The core principles of Jamstack are pre-rendering your site pages and decoupling the frontend from the backend. It relies on the idea of delivering the frontend content hosted separately on a CDN provider that uses APIs (for example, a headless CMS) as its backend if any.

The HTTP Archive crawls millions of pages every month and runs them through a private instance of WebPageTest to store key information on every page crawled. You can learn more about this in our methodology page. In the context of Jamstack, HTTP Archive provides extensive information on the usage of the frameworks and CDNs for the entire web. This chapter consolidates and analyzes many of these trends.

The goals of this chapter are to estimate and analyze the growth of the Jamstack sites, the performance of popular Jamstack frameworks, as well as an analysis of real user experience using the Core Web Vitals metrics.

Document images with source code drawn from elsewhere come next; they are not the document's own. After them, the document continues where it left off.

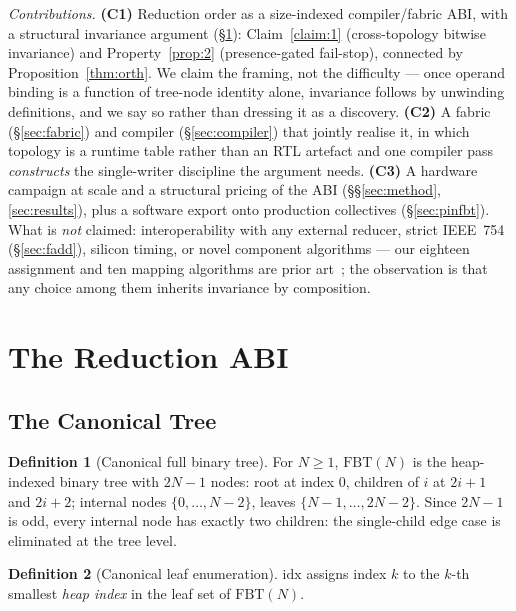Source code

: \documentclass[journal,10pt]{IEEEtran}
\theoremstyle{plain}
\theoremstyle{definition}
\newtheorem{definition}{Definition}
\theoremstyle{remark}
\newcommand{\FBT}{\ensuremath{\mathrm{FBT}}}
\begin{document}
\emph{Contributions.} \textbf{(C1)} Reduction order as a size-indexed
compiler/fabric ABI, with a structural invariance argument
(\S\ref{sec:abi}): Claim~\ref{claim:1} (cross-topology bitwise invariance)
and Property~\ref{prop:2} (presence-gated fail-stop), connected by
Proposition~\ref{thm:orth}. We claim the framing, not the difficulty --- once
operand binding is a function of tree-node identity alone, invariance follows
by unwinding definitions, and we say so rather than dressing it as a
discovery. \textbf{(C2)} A fabric (\S\ref{sec:fabric}) and compiler
(\S\ref{sec:compiler}) that jointly realise it, in which topology is a runtime
table rather than an RTL artefact and one compiler pass \emph{constructs} the
single-writer discipline the argument needs. \textbf{(C3)} A hardware campaign
at scale and a structural pricing of the ABI (\S\S\ref{sec:method},
\ref{sec:results}), plus a software export onto production collectives
(\S\ref{sec:pinfbt}). What is \emph{not} claimed: interoperability with any
external reducer, strict IEEE~754 (\S\ref{sec:fadd}), silicon timing, or novel
component algorithms --- our eighteen assignment and ten mapping algorithms
are prior art~\cite{topcuoglu2002heft,lukes1974efficient,dally2004principles};
the observation is that any choice among them inherits invariance by
composition.


\section{The Reduction ABI}\label{sec:abi}

\subsection{The Canonical Tree}\label{sec:abi-tree}

\begin{definition}[Canonical full binary tree]\label{def:fbt}
For $N \geq 1$, $\FBT(N)$ is the heap-indexed binary tree with $2N-1$ nodes:
root at index $0$, children of $i$ at $2i+1$ and $2i+2$; internal nodes
$\{0,\ldots,N-2\}$, leaves $\{N-1,\ldots,2N-2\}$. Since $2N-1$ is odd, every
internal node has exactly two children: the single-child edge case is
eliminated at the tree level.
\end{definition}

\begin{definition}[Canonical leaf enumeration]\label{def:leafenum}
$\mathrm{idx}$ assigns index $k$ to the $k$-th smallest \emph{heap index} in
the leaf set of $\FBT(N)$.
\end{definition}
\end{document}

It should be noted that our analysis is limited by those Jamstacks that make themselves easily identifiable using Wappalyzer. This means our data does not include some popular Jamstacks like Eleventy which make a deliberate choice to not make themselves identifiable. While we would ideally include all Jamstacks, we believe there is still plenty of value in analyzing the significant data we do have.

Adoption of Jamstack

Our analysis throughout this work looks at desktop and mobile websites. The vast majority of URLs we looked at are in both datasets, but some URLs are only accessed by desktop or mobile devices. This can cause small divergences in the data, and we thus look at desktop and mobile results separately.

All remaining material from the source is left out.